The Saber system uses a high viscosity base component, sucrose acetate isobutyrate, to provide controlled drug release.
Durect also has a development agreement with Voyager Pharmaceutical (Raleigh, North Carolina) for a Durin-based system for delivery of LHRH to treat Alzheimer's disease. The Duros technology is being used in the Chronogesic (sulfentanil) pain therapy system. It is in a Phase III trial for the treatment of chronic pain.
Promising academic research
Researchers at the University of Alabama at Birmingham (Birmingham, Alabama) are seeking to develop a biofeedback-controlled growth factor delivery system for enhancing wound healing. The growth factor is bound to a degradable tissue scaffold using polyethylene glycol as the linking agent.

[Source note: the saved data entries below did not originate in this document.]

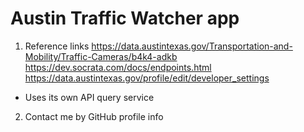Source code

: # Austin Traffic Watcher app
1. Reference links
https://data.austintexas.gov/Transportation-and-Mobility/Traffic-Cameras/b4k4-adkb
https://dev.socrata.com/docs/endpoints.html
https://data.austintexas.gov/profile/edit/developer_settings
- Uses its own API query service

2. Contact me by GitHub profile info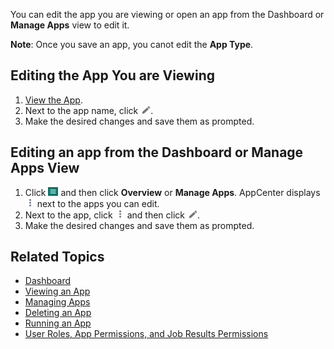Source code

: You can edit the app you are viewing or open an app from the Dashboard or **Manage Apps** view to edit it. 

**Note**: Once you save an app, you canot edit the **App Type**.

## Editing the App You are Viewing

1. [View the App](viewing-app.md).
2. Next to the app name, click ![edit app button](images/edit-app.png).
4. Make the desired changes and save them as prompted.
 
## Editing an app from the Dashboard or Manage Apps View

1. Click ![menu button](images/menu-button.png) and then click **Overview** or **Manage Apps**. AppCenter displays ![more options button](images/more-options.png) next to the apps you can edit.
2. Next to the app, click ![more options button](images/more-options.png) and then click ![edit app button](images/edit-app.png).
4. Make the desired changes and save them as prompted.

## Related Topics
* [Dashboard](overview.md)
* [Viewing an App](viewing-app.md)
* [Managing Apps](managing-apps.md)
* [Deleting an App](deleting-app.md)
* [Running an App](running-app.md)
* [User Roles, App Permissions, and Job Results Permissions](app-permission-user-role.md)

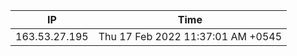  | IP      | Time |
| ----------- | ----------- |
| 163.53.27.195      | Thu 17 Feb 2022 11:37:01 AM +0545       |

Work on a fibrin-based tissue scaffold for delivering a neurotrophic factor for use in spinal cord regeneration was reported by investigators at Washington University (St. Louis, Missouri). A group at the University of Washington (Seattle, Washington) reported on the use of a hydrogel composed of hydrophobic (polyethylene glycol diacrylate) and hydrophilic (polylactide) polymers in cross-linked interpenetrating networks for the controlled delivery of growth factors to promote angiogenesis.
Researchers at the University of Pittsburgh (Pittsburgh, Pennsylvania) reported on the development of 3-dimensional porous scaffolds from a biodegradable poly (ether ester urethane) urea for use in soft tissue engineering. Smooth muscle cell ingrowth into the scaffold was demonstrated.

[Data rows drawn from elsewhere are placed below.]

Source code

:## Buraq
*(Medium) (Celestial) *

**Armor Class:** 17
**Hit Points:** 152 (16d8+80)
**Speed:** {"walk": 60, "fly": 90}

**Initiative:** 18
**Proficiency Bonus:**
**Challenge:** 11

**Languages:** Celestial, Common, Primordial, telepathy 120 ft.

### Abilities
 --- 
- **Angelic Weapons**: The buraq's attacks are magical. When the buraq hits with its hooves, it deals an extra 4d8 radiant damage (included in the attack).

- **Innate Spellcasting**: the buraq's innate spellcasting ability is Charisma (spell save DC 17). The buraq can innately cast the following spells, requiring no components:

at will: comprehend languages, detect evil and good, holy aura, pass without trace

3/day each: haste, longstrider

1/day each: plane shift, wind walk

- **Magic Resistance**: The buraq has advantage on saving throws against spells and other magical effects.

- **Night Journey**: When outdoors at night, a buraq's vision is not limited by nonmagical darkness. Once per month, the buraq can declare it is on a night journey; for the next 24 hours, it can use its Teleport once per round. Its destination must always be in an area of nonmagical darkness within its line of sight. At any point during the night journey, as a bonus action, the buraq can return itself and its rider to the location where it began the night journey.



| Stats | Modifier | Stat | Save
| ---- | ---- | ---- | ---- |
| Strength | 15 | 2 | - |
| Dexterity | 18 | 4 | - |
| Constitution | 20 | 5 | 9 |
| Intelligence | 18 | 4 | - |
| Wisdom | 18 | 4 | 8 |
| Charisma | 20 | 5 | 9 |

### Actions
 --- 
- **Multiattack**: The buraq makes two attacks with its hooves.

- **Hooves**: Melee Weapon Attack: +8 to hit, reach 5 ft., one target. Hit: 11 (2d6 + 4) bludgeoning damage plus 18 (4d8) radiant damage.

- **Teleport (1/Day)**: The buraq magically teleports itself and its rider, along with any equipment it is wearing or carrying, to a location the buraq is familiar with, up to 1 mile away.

Researchers from Clemson University (Clemson, South Carolina) described porous injectable 3-D scaffolds prepared from alginate/gelatin microbeads for tissue engineering applications. Enzymatically crosslinked elastin-like polypeptide hydrogels for use as injectable cell scaffolds for cartilage repair was the subject of a presentation by investigators at Duke University (Durham, North Carolina).

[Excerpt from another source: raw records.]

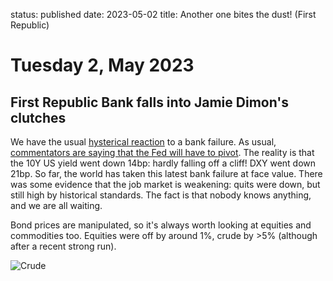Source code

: status: published
date: 2023-05-02
title: Another one bites the dust! (First Republic)

# Tuesday  2, May 2023

## First Republic Bank falls into Jamie Dimon's clutches

We have the usual [hysterical reaction](https://www.zerohedge.com/news/2023-05-02/bank-bloodbath-gold-soars-above-2000-again-anti-goldilocks-manifests) to a 
bank failure.
As usual, [commentators are saying that the Fed will have to pivot](https://www.zerohedge.com/markets/why-market-says-feds-higher-longer-fantasy).
The reality is that the 10Y US yield went down 14bp: hardly falling off a cliff!
DXY went down 21bp. 
So far, the world has taken this latest bank failure at face value.
There was some evidence that the job market is weakening: quits were down, but still high by historical standards.
The fact is that nobody knows anything, and we are all waiting.

Bond prices are manipulated, so it's always worth looking at equities and commodities too.
Equities were off by around 1%, crude by >5% (although after a recent strong run).

![Crude]({attach}crude.svg)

Investigators at Dalhousie University (Halifax, Nova Scotia) have conducted in vitro studies on the use of calcium polyphosphate as a biodegradable scaffold for the sustained release of the antibiotic vancomycin for the localized treatment of osteomyelitis.
Researchers at Rice University (Houston, Texas) are investigating the localized delivery of nitric oxide (NO) from a bioactive hydrogel for use in the prevention of restenosis in stents and vascular grafts. The hydrogel was made by reacting polyethylene glycol N-hydroxysuccinimide monoacrylate with cysteine. The resultant copolymer was reacted with an aqueous solution of sodium nitrate to produce PEG-Cys-NO that can be photopolymerized in situ to coat tissues and release NO over an extended period of time.
Spinal focus
Raymedica (Minneapolis, Minnesota) has developed a spinal prosthetic disc nucleus, PDN, for the treatment of degenerative disc disease. Results of physical and chemical tests showed that the product can be used for long-term implantation in the lumbar spine.
The disc is made from polyacrylonitrile-polyacrylamide block copolymer. It is in Phase III trials in the U.S. and is sold in international markets.